The review from the May 18, 2003 review in the New York Times by Laura Shapiro follows:

JAMES WARHOLA grew up in a famous family, or at least a branch of one: his uncle was Andy Warhol. As Warhola explains at the beginning of the romp described in Uncle Andy's, his father was the eldest of three Warhola brothers from Pittsburgh, and Uncle Andy was the youngest. In 1949 Uncle Andy moved to New York, where he changed his name and later became one of the originators of the movement known as Pop Art.
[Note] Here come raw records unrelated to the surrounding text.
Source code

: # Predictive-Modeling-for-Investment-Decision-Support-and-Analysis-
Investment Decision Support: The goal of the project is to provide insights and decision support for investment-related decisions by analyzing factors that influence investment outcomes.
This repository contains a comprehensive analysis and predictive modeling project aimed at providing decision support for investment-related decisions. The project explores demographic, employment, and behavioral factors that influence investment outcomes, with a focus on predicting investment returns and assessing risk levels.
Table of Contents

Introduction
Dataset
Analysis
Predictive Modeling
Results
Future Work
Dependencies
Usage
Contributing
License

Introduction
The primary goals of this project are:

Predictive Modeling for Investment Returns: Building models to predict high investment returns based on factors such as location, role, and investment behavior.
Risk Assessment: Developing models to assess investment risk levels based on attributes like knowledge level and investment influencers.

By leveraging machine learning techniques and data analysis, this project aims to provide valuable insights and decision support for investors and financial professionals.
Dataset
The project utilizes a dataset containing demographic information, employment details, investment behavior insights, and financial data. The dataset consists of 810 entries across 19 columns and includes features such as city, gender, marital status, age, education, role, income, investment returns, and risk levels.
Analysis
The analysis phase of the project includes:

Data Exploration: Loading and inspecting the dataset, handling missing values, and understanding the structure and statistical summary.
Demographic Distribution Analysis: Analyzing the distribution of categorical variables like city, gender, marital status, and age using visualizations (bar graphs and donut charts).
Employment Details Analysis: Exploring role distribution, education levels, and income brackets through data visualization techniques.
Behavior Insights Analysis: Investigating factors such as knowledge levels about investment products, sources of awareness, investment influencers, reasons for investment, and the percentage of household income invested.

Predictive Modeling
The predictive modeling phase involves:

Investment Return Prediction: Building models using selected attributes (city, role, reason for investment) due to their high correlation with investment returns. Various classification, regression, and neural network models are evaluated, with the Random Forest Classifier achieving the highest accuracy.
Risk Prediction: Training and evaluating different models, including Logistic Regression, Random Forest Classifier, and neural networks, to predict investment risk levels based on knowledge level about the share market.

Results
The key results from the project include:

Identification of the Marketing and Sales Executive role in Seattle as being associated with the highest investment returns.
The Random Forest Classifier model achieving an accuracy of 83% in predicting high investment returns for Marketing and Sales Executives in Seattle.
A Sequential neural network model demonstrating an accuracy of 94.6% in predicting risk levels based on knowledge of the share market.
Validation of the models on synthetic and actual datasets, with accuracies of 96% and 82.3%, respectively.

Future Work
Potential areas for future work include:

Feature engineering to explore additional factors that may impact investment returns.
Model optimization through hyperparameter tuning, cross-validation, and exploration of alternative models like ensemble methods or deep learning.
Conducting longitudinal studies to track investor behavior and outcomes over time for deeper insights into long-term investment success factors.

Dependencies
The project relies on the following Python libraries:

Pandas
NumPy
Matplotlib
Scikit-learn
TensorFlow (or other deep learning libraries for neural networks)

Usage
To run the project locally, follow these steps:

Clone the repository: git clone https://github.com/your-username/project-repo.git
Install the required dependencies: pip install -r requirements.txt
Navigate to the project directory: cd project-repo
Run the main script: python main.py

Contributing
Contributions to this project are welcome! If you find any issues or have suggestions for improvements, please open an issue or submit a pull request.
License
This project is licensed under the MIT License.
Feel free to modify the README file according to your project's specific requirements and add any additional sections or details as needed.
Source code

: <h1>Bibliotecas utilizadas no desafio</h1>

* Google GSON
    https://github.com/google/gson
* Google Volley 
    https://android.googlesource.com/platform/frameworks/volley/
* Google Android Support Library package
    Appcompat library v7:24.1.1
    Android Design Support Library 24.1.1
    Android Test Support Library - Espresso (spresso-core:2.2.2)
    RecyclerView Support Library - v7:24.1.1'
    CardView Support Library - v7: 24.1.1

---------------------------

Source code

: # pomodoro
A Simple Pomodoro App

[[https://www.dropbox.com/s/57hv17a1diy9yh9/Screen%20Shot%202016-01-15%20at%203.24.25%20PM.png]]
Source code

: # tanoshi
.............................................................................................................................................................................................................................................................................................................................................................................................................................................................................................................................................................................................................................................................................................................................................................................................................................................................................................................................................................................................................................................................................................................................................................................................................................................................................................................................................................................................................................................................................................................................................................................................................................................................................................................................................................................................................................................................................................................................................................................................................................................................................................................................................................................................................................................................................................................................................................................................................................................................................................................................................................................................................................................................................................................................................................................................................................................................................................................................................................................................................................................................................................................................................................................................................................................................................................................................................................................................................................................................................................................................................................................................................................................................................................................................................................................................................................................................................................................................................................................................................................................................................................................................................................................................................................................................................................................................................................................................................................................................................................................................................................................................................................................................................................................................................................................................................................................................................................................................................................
James's father, Paul, meanwhile, got married, became a junkman and had seven children.

It's clear from this captivating story that James - who became an artist himself, and has illustrated several children's books - sees himself as the natural product of two environments linked by, basically, junk. His father's yard, bestrewn with old tires and washing machines, and his uncle's art, bestrewn with soup cans, both inspired him to look for art in the unlikeliest places imaginable.

Several times a year the Warhola family clambered into a rickety old car and drove to New York City to stay with Andy and Bubba, James's grandmother, for a few days in their big house uptown. Uncle Andy's is about one of these visits, and Warhola fixes the date as August 1962. That was the year Andy Warhol's soup cans were exhibited for the first time, and his public identity was beginning to settle in around him.

If the glamorous rising star of Pop had any objections to this sudden invasion from the country mice, it doesn't show up in Warhola's telling, though some nice nuances filter through his description of the family's arrival. ''After a long wait, the door unlatched and slowly opened. Uncle Andy peered out for a minute and then let out a long 'Ohhhhhh!' Dad always thought it was best not to phone ahead so that it would be a surprise. It certainly worked. Uncle Andy was always very, very surprised.'' The picture -- we see the back of a head with flyaway white hair, and a huge, grinning family on the sidewalk, waving and lugging sleeping bags - says the rest.

The children have a great time in the Warhol house, racing from floor to floor, hovering over Uncle Andy while he paints and once surprising him in bed before he gets his wig on. They listen to him talking about art with the important people who come by the studio, and watch him going off to parties. Warhola's witty, energetic pictures, including one of himself waking up in a room piled high with soup cartons, give a wonderful child's-eye view of a world that was clearly more entrancing than Disneyland.

Not surprisingly, he also shades the facts just a bit. According to one of Andy Warhol's biographers, Bubba wasn't exactly the classic granny depicted in the pictures here. She lived in the basement of the house, where she had a cross on the wall, a few sticks of furniture and countless Siamese cats. Apparently she spent most of the day drinking Scotch. Nor does Warhola say much about his uncle's night life, understandably enough. Of course, any enterprising child with a modem can find out a great deal more about Andy Warhol if he or she wants to. (''Where are you surfing now, dear?'' ''Art history, Mom.'' ''That's nice.'') But most will probably be very happy with Warhola's loving take on his kind, zany uncle, and the dizzying art that inspired a small boy to open his eyes and pick up a paintbrush himself.